[Stored data entries]
####

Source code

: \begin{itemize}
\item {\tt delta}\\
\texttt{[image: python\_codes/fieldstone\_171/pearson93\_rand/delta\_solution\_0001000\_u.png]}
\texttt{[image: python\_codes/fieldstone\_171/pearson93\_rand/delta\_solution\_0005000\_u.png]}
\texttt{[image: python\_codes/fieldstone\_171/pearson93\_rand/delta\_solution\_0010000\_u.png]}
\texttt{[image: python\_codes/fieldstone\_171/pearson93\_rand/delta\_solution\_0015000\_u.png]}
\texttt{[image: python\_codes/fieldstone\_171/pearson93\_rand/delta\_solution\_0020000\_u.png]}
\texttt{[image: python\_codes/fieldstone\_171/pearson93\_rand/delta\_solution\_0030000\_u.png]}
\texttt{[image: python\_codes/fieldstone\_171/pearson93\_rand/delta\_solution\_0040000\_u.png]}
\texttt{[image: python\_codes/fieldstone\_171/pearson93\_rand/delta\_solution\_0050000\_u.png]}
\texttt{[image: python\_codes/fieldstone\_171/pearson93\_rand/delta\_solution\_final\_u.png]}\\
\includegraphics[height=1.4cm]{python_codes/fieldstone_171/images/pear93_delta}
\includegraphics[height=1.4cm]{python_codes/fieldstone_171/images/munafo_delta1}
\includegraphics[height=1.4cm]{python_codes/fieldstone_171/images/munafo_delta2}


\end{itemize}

####

**EXERCISE GOAL:**
Count every line of the data above where "includegraphics" appears, and give the total only.

**WORKED SOLUTION:**
3